** Data extract follows **

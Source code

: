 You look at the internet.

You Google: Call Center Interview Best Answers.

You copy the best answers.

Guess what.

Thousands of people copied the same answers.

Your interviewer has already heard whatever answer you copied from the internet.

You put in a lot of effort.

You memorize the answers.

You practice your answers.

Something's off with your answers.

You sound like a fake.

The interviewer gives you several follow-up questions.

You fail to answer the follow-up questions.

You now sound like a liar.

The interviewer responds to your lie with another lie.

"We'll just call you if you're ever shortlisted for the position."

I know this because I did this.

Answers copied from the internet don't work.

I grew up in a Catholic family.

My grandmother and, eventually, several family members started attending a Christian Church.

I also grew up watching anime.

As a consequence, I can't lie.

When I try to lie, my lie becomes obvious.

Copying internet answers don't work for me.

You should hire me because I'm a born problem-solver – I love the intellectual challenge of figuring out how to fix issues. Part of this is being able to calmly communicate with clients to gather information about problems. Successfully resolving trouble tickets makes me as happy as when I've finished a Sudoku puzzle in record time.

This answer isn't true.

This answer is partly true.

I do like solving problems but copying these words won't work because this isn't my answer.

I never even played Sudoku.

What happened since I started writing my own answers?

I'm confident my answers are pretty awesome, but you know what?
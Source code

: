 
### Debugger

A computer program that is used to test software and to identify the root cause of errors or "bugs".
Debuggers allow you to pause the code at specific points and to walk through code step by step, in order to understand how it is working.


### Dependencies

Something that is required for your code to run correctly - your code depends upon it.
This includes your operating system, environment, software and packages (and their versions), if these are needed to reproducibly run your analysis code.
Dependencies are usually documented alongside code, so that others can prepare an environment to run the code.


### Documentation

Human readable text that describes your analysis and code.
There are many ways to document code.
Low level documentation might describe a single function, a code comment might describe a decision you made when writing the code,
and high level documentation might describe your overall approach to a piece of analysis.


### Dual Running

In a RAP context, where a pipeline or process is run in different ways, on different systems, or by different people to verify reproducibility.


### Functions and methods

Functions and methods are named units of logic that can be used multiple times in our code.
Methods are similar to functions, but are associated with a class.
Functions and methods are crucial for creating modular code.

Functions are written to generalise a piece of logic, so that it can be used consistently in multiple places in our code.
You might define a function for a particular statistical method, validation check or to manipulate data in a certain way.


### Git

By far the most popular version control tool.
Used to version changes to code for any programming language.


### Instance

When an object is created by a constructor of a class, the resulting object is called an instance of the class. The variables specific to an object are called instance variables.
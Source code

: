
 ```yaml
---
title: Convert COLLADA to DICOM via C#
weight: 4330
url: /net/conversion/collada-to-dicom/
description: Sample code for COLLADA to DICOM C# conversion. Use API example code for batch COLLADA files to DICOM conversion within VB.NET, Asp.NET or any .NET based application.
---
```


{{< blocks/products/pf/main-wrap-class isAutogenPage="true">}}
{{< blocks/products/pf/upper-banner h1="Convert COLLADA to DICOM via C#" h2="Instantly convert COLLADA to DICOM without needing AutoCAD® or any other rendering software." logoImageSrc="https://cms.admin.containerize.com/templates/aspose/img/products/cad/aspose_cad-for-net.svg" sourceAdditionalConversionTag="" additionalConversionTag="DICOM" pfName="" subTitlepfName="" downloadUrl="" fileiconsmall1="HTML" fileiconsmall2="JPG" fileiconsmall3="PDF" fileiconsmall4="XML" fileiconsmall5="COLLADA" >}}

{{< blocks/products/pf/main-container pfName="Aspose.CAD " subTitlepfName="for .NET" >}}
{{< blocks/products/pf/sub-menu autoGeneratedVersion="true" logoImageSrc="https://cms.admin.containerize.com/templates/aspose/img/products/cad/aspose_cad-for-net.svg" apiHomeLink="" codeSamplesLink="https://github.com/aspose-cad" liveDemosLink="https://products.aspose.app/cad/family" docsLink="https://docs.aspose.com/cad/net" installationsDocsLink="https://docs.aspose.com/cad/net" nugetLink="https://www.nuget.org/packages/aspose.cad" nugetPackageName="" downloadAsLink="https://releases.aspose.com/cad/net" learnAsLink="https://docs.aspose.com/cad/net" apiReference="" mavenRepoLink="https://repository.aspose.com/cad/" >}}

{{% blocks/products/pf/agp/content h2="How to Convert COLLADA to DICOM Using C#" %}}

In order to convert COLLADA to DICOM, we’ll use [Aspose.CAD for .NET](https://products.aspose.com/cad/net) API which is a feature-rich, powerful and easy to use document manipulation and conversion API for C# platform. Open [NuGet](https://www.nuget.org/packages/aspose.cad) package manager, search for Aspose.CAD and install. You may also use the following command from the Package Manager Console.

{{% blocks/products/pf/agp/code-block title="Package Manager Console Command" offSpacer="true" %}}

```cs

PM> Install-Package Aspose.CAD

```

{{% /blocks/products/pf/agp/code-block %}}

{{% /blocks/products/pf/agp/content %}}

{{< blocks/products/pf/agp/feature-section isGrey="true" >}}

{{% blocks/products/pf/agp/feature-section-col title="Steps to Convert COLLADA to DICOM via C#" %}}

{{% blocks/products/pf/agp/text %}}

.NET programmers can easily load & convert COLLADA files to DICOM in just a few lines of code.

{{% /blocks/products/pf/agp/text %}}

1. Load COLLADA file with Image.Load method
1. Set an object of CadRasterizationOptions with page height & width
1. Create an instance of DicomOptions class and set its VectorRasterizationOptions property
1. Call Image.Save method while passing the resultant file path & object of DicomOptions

** End of Data extract **

■ Task objective:
Reprint the complete listing exactly.

■ Solution:
Source code

: You look at the internet.

You Google: Call Center Interview Best Answers.

You copy the best answers.

Guess what.

Thousands of people copied the same answers.

Your interviewer has already heard whatever answer you copied from the internet.

You put in a lot of effort.

You memorize the answers.

You practice your answers.

Something's off with your answers.

You sound like a fake.

The interviewer gives you several follow-up questions.

You fail to answer the follow-up questions.

You now sound like a liar.

The interviewer responds to your lie with another lie.

"We'll just call you if you're ever shortlisted for the position."

I know this because I did this.

Answers copied from the internet don't work.

I grew up in a Catholic family.

My grandmother and, eventually, several family members started attending a Christian Church.

I also grew up watching anime.

As a consequence, I can't lie.

When I try to lie, my lie becomes obvious.

Copying internet answers don't work for me.

You should hire me because I'm a born problem-solver – I love the intellectual challenge of figuring out how to fix issues. Part of this is being able to calmly communicate with clients to gather information about problems. Successfully resolving trouble tickets makes me as happy as when I've finished a Sudoku puzzle in record time.

This answer isn't true.

This answer is partly true.

I do like solving problems but copying these words won't work because this isn't my answer.

I never even played Sudoku.

What happened since I started writing my own answers?

I'm confident my answers are pretty awesome, but you know what?
Source code

: 
### Debugger

A computer program that is used to test software and to identify the root cause of errors or "bugs".
Debuggers allow you to pause the code at specific points and to walk through code step by step, in order to understand how it is working.


### Dependencies

Something that is required for your code to run correctly - your code depends upon it.
This includes your operating system, environment, software and packages (and their versions), if these are needed to reproducibly run your analysis code.
Dependencies are usually documented alongside code, so that others can prepare an environment to run the code.


### Documentation

Human readable text that describes your analysis and code.
There are many ways to document code.
Low level documentation might describe a single function, a code comment might describe a decision you made when writing the code,
and high level documentation might describe your overall approach to a piece of analysis.


### Dual Running

In a RAP context, where a pipeline or process is run in different ways, on different systems, or by different people to verify reproducibility.


### Functions and methods

Functions and methods are named units of logic that can be used multiple times in our code.
Methods are similar to functions, but are associated with a class.
Functions and methods are crucial for creating modular code.

Functions are written to generalise a piece of logic, so that it can be used consistently in multiple places in our code.
You might define a function for a particular statistical method, validation check or to manipulate data in a certain way.


### Git

By far the most popular version control tool.
Used to version changes to code for any programming language.


### Instance

When an object is created by a constructor of a class, the resulting object is called an instance of the class. The variables specific to an object are called instance variables.
Source code

:
 ```yaml
---
title: Convert COLLADA to DICOM via C#
weight: 4330
url: /net/conversion/collada-to-dicom/
description: Sample code for COLLADA to DICOM C# conversion. Use API example code for batch COLLADA files to DICOM conversion within VB.NET, Asp.NET or any .NET based application.
---
```


{{< blocks/products/pf/main-wrap-class isAutogenPage="true">}}
{{< blocks/products/pf/upper-banner h1="Convert COLLADA to DICOM via C#" h2="Instantly convert COLLADA to DICOM without needing AutoCAD® or any other rendering software." logoImageSrc="https://cms.admin.containerize.com/templates/aspose/img/products/cad/aspose_cad-for-net.svg" sourceAdditionalConversionTag="" additionalConversionTag="DICOM" pfName="" subTitlepfName="" downloadUrl="" fileiconsmall1="HTML" fileiconsmall2="JPG" fileiconsmall3="PDF" fileiconsmall4="XML" fileiconsmall5="COLLADA" >}}

{{< blocks/products/pf/main-container pfName="Aspose.CAD " subTitlepfName="for .NET" >}}
{{< blocks/products/pf/sub-menu autoGeneratedVersion="true" logoImageSrc="https://cms.admin.containerize.com/templates/aspose/img/products/cad/aspose_cad-for-net.svg" apiHomeLink="" codeSamplesLink="https://github.com/aspose-cad" liveDemosLink="https://products.aspose.app/cad/family" docsLink="https://docs.aspose.com/cad/net" installationsDocsLink="https://docs.aspose.com/cad/net" nugetLink="https://www.nuget.org/packages/aspose.cad" nugetPackageName="" downloadAsLink="https://releases.aspose.com/cad/net" learnAsLink="https://docs.aspose.com/cad/net" apiReference="" mavenRepoLink="https://repository.aspose.com/cad/" >}}

{{% blocks/products/pf/agp/content h2="How to Convert COLLADA to DICOM Using C#" %}}

In order to convert COLLADA to DICOM, we’ll use [Aspose.CAD for .NET](https://products.aspose.com/cad/net) API which is a feature-rich, powerful and easy to use document manipulation and conversion API for C# platform. Open [NuGet](https://www.nuget.org/packages/aspose.cad) package manager, search for Aspose.CAD and install. You may also use the following command from the Package Manager Console.

{{% blocks/products/pf/agp/code-block title="Package Manager Console Command" offSpacer="true" %}}

```cs

PM> Install-Package Aspose.CAD

```

{{% /blocks/products/pf/agp/code-block %}}

{{% /blocks/products/pf/agp/content %}}

{{< blocks/products/pf/agp/feature-section isGrey="true" >}}

{{% blocks/products/pf/agp/feature-section-col title="Steps to Convert COLLADA to DICOM via C#" %}}

{{% blocks/products/pf/agp/text %}}

.NET programmers can easily load & convert COLLADA files to DICOM in just a few lines of code.

{{% /blocks/products/pf/agp/text %}}

1. Load COLLADA file with Image.Load method
1. Set an object of CadRasterizationOptions with page height & width
1. Create an instance of DicomOptions class and set its VectorRasterizationOptions property
1. Call Image.Save method while passing the resultant file path & object of DicomOptions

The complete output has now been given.